[Opening Data to use section]
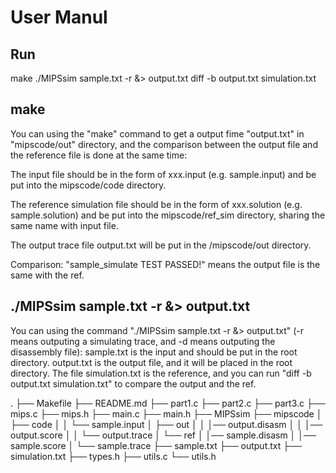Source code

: # User Manul

## Run
make
./MIPSsim sample.txt -r &> output.txt
diff -b output.txt simulation.txt

## make
You can using the "make" command to get a output fime "output.txt" in "mipscode/out" directory, and the comparison between the output file and the reference file is done at the same time:

The input file should be in the form of xxx.input (e.g. sample.input) and be put into the mipscode/code directory.

The reference simulation file should be in the form of xxx.solution (e.g. sample.solution) and be put into the mipscode/ref_sim directory, sharing the same name with input file.

The output trace file output.txt will be put in the /mipscode/out directory.

Comparison: "sample_simulate TEST PASSED!" means the output file is the same with the ref.

## ./MIPSsim sample.txt -r &> output.txt
You can using the command "./MIPSsim sample.txt -r &> output.txt" (-r means outputing a simulating trace, and -d means outputing the disassembly file):
sample.txt is the input and should be put in the root directory.
output.txt is the output file, and it will be placed in the root directory.
The file simulation.txt is the reference, and you can run "diff -b output.txt simulation.txt" to compare the output and the ref.

.
├── Makefile
├── README.md
├── part1.c
├── part2.c
├── part3.c
├── mips.c
├── mips.h
├── main.c
├── main.h
├── MIPSsim
├── mipscode
│   ├── code
│   │   └── sample.input
│	├── out
│   │   │── output.disasm
│   │   │── output.score
│   │   └── output.trace
│   └── ref
│       │── sample.disasm
│       │── sample.score
│       └── sample.trace
├── sample.txt
├── output.txt
├── simulation.txt
├── types.h
├── utils.c
└── utils.h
[Closing Data to use section]
Action item
Please repeat the lines above exactly, beginning with the line that contains "with the ref." and ending with the final one.

Task result
Comparison: "sample_simulate TEST PASSED!" means the output file is the same with the ref.

## ./MIPSsim sample.txt -r &> output.txt
You can using the command "./MIPSsim sample.txt -r &> output.txt" (-r means outputing a simulating trace, and -d means outputing the disassembly file):
sample.txt is the input and should be put in the root directory.
output.txt is the output file, and it will be placed in the root directory.
The file simulation.txt is the reference, and you can run "diff -b output.txt simulation.txt" to compare the output and the ref.

.
├── Makefile
├── README.md
├── part1.c
├── part2.c
├── part3.c
├── mips.c
├── mips.h
├── main.c
├── main.h
├── MIPSsim
├── mipscode
│   ├── code
│   │   └── sample.input
│	├── out
│   │   │── output.disasm
│   │   │── output.score
│   │   └── output.trace
│   └── ref
│       │── sample.disasm
│       │── sample.score
│       └── sample.trace
├── sample.txt
├── output.txt
├── simulation.txt
├── types.h
├── utils.c
└── utils.h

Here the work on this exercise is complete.